Dieser Tage zeigt die ARD jeden Montag eine Sendung namens „Der [hier Firmenname einfügen]-Check“. Darin werden Firmen unter die Lupe genommen und nach vier Kriterien betrachtet, Qualität und Fairness sind auch darunter. Gestern war nun H&M an der Reihe. Und nachdem ich in der letzten Woche beim McDonald’s-Check schon einige Bauchschmerzen1 hatte, hegte ich einige Befürchtungen zur Qualität des Beitrags.
Aber zuerst zu meinen Bauchschmerzen. Das McD nicht das beste Essen der Welt serviert, ist bekannt, ebenso wie die Tatsache, dass es in mancher Filiale arbeitsrechtlich womöglich bedenklich zugeht. Das thematisierte auch der ARD-Bericht. Da hieß es dann, dass McDonald’s nur etwa ein Fünftel aller Filialen in Deutschland selbst betreibt und der Rest von Franchisenehmern unterhalten wird. Nun hat kaum ein System so viel Potenzial zum Missbrauch anzuregen wie Franchising, aber das soll hier nur eine untergeordnete Rolle spielen. Entscheidend war der nächste Satz. Aus den Franchisefilialen, so der Bericht weiter, kämen nämlich die schlimmsten Beschwerden von Mitarbeitern. Nicht verwunderlich, muss der Franchisenehmer doch neben den normalen Lohn- und Betriebskosten auch die Lizenz bezahlen, was seine Marge schmälert. Warum die ARD bei den dann folgenden arbeitsrechtlichen Beispielen aber nicht aufdeckt, ob es sich um Franchise- oder Konzernfiliale handelt, bleibt ihr Geheimnis.
Der eigentliche Hammer kam aber natürlich erst nach dem Marktcheck, als sich ein Haufen Leute, die mit Otto Normalverbraucher so viel zu tun haben, wie meine Wenigkeit mit Buzz Aldrin, mit dem wie stets unerträglichen Frank Plasberg darüber unterhalten durften, wie schlimm es doch ist, dass sich niemand mehr Zeit nimmt fürs Essen. Ja, da wurde gezetert, das McDonalds in Berlin Filialen gegenüber von Berufsschulen betreibt und die armen Berufsschüler geradezu mit vorgehaltener Waffe zwingt, dort zu essen. Freier Wille? Gibt es nicht.
Auch Pseudo-Promi Peer Kus…Kus…ach, der hier durfte noch darüber philosophieren, dass es doch traurig ist, dass nicht mehr Menschen in sein Restaurant kommen, in dem alles frisch zubereitet wird. Gut, da kann man dann auch nach Kusmagks Aussage 40 Euro pro Person lassen (ohne Getränke, versteht sich), aber das sei ja nicht so wichtig. Bei McDonald’s übrigens kann man zu jedem Gericht eine Kalorienangabe und weitere Daten wie Fettgehalt etc. bekommen.2 Ob das bei Kusmagks auch geht?
Die Runde litt jedenfalls unter gewaltigem Realitätsverlust. Aber es ist natürlich eine Schande, dass (Achtung, ein Beispiel) die alleinerziehende Mutter ihrem Kind nicht noch ein ordentliches Abendessen macht, nachdem sie von ihren zwei Jobs nach Hause kommt…

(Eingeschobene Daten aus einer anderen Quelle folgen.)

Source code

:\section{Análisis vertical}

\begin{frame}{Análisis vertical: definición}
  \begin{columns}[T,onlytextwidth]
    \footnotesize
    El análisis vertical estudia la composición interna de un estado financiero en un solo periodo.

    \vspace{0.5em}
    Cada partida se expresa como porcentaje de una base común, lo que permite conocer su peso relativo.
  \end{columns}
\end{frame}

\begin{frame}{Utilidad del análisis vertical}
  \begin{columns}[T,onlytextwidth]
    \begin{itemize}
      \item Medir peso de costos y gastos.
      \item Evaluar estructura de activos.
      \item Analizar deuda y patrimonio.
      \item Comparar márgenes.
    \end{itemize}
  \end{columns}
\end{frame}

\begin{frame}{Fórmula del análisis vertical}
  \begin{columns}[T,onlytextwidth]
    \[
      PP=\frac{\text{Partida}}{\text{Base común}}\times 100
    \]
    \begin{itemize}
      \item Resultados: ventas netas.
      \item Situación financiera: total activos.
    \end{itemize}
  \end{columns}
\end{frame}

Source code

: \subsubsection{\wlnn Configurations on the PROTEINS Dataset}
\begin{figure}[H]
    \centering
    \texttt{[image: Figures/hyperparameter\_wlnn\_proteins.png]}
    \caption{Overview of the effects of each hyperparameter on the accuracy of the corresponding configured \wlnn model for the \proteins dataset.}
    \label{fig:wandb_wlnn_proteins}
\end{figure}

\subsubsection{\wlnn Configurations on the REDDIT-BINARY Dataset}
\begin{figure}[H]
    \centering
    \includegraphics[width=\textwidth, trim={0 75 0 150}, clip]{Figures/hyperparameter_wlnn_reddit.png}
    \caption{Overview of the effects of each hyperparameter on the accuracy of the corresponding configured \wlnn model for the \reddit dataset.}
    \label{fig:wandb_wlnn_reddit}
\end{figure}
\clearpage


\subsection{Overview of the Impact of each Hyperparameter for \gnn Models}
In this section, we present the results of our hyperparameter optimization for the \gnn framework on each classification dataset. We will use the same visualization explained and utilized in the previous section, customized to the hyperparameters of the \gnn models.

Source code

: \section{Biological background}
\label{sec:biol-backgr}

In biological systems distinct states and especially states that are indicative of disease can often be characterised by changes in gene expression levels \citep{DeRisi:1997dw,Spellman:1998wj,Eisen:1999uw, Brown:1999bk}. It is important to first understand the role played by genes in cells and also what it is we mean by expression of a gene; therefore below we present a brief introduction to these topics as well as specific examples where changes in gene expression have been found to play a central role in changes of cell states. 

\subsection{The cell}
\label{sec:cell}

Soweit zu meinen McDonald’s-Bauchschmerzen. Gestern nun H&M. Nachdem die Urteile in den ersten drei Bereichen (u.a. Qualität) gar nicht so schlecht ausfielen, ging es in den Bereich Fairness. Also auf nach Bangladesh.3 Hier waren die Sendungsmacher ja auch für den Lidl-Test unterwegs, kannten also die Kleidungsfabriken samt zugehöriger Slums bereits.4 Ich will die Zustände in Bangladesh nicht schönreden, die kann man nicht schönreden. Dass da in den Fabriken übelster Manchesterkapitalismus am Werk ist und man die Zustände vermutlich eins zu eins bei Marx findet, scheint nicht abstreitbar.
Aber: Wenn man einen Bericht über H&M in Bangladesh dreht, dann in zwei Fabriken geht, in denen wirklich üble Zustände herrschen (Textilstaub in der Luft, unzureichende Lüftung, keine Atemschutzmasken), dort aber keinen Beleg findet, dass die Fabriken tatsächlich für H&M arbeiten – dann ist das eine Sache. Wenn man dann aber mit keiner Silbe auf die augenscheinlich besseren Zustände eingeht, die in der einzigen Fabrik herrschen, wo man tatsächlich H&M-Produkte findet, dann ist das tendenziös. Kommentarlos auf die Slums und die wirklich schlimmen Lebensbedingungen umzuschneiden, hat mit Ausgewogenheit nichts zu tun, sondern wirkt fast, als stünde das Urteil in diesem Bereich schon vorher fest. Dazu passt, dass es im Fazit heißt, die Arbeitsbedingungen in Bangladesh trübten die Freude an preiswerter Mode.
Hier wurde offenbar geschludert. Entweder die Bilder aus der „H&M“-Fabrik waren schlicht schlecht gewählt, oder man hat es – ob fahrlässig oder absichtlich ist nicht zu klären – unterlassen, sie richtig einzuordnen. So bleibt der fade Beigeschmack der teilweisen Vorverurteilung.
Das ist schade, denn das trübt das Bild einer augenscheinlich mit hohem Aufwand produzierten Sendereihe.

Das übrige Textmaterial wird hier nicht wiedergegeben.